WORK REQUIRED: The records sit below. Return every line in them that holds the word "peak".

[Start of section]

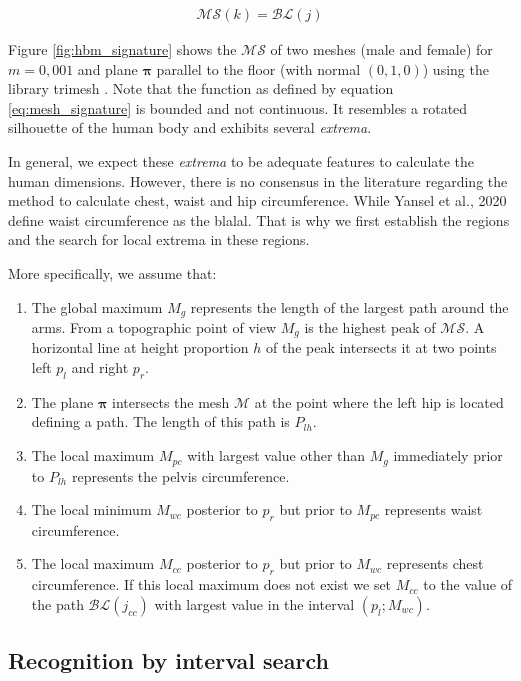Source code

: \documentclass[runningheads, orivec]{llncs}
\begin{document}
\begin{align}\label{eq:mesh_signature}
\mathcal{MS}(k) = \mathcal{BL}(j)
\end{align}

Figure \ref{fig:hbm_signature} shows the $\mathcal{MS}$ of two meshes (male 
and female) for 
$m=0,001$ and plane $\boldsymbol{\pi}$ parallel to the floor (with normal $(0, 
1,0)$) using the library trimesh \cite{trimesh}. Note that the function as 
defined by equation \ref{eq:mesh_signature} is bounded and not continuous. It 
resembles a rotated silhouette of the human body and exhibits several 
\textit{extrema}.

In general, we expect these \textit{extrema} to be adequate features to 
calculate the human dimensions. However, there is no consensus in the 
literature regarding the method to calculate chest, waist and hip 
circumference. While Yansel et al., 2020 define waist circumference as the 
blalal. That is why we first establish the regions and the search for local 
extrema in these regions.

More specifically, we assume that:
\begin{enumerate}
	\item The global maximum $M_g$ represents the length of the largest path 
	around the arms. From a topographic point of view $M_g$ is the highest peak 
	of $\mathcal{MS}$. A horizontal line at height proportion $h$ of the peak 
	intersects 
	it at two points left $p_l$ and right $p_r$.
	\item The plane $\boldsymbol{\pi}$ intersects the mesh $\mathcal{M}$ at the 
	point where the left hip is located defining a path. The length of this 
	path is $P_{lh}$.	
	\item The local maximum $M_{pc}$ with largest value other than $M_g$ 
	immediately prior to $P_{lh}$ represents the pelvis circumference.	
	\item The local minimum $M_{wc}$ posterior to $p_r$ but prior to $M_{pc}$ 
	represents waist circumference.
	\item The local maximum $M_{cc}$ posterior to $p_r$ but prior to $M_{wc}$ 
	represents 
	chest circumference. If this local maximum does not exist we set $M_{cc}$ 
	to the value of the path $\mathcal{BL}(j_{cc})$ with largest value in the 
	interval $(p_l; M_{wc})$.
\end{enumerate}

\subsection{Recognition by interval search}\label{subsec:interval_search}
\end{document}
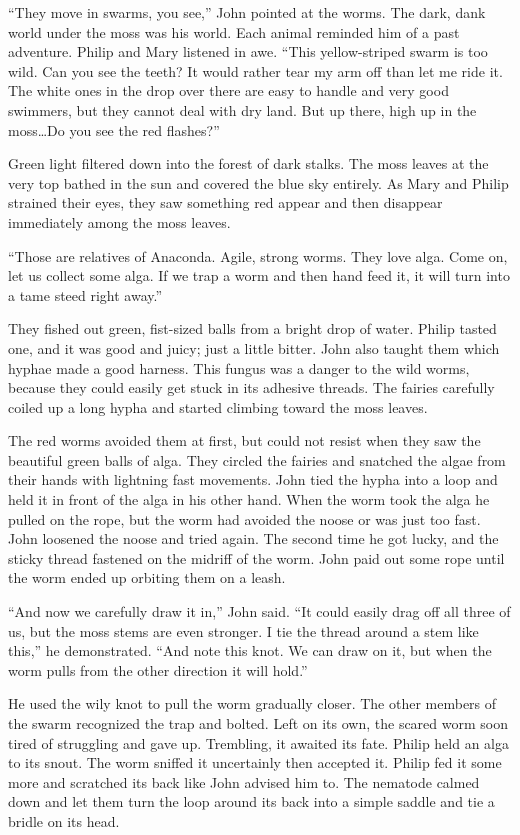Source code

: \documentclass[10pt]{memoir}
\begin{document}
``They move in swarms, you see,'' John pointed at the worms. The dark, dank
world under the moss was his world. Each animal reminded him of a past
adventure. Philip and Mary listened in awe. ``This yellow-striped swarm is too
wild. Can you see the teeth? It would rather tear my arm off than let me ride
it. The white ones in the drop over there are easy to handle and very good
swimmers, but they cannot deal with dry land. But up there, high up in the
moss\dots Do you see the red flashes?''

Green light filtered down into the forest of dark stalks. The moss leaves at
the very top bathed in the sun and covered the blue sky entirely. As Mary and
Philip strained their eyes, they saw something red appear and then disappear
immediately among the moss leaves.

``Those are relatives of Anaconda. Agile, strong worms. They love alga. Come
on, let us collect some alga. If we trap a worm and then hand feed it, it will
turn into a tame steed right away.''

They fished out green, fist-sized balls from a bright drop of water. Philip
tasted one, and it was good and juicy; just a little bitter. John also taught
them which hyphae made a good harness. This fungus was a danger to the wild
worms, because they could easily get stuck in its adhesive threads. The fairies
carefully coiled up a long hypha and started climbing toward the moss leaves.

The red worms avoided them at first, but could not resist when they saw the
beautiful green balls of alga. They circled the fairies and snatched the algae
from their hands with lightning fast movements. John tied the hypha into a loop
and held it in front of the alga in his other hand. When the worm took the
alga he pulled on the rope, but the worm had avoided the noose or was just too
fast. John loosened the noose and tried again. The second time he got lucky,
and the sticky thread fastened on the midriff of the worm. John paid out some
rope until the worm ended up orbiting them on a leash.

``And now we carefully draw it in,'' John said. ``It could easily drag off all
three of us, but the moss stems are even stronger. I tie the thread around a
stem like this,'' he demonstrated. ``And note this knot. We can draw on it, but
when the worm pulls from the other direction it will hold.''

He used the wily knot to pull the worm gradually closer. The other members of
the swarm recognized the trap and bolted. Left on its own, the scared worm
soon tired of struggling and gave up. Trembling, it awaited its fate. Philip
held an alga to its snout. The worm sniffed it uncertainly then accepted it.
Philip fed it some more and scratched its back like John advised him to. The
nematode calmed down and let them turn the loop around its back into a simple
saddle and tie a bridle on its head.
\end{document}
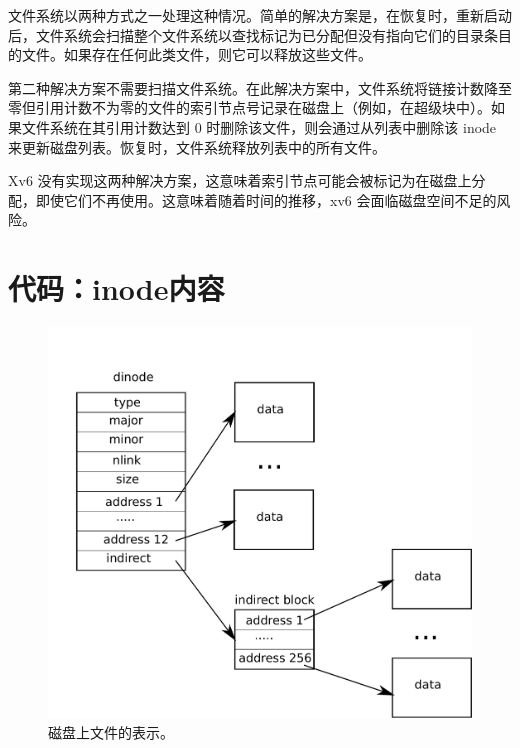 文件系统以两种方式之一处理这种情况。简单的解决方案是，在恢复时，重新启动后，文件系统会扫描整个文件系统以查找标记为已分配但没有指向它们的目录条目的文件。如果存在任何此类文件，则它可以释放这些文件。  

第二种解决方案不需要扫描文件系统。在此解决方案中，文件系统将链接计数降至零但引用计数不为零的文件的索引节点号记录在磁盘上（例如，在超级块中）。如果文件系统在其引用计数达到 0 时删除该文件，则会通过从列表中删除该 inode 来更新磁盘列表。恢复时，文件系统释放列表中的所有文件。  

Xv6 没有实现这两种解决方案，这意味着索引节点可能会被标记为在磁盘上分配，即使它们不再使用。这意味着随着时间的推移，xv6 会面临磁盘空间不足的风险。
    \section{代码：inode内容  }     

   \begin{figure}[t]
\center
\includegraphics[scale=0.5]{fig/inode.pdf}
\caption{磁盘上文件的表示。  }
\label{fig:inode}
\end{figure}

[End of section]

REPLY TO THE EXERCISE:
	around the arms. From a topographic point of view $M_g$ is the highest peak 
	of $\mathcal{MS}$. A horizontal line at height proportion $h$ of the peak 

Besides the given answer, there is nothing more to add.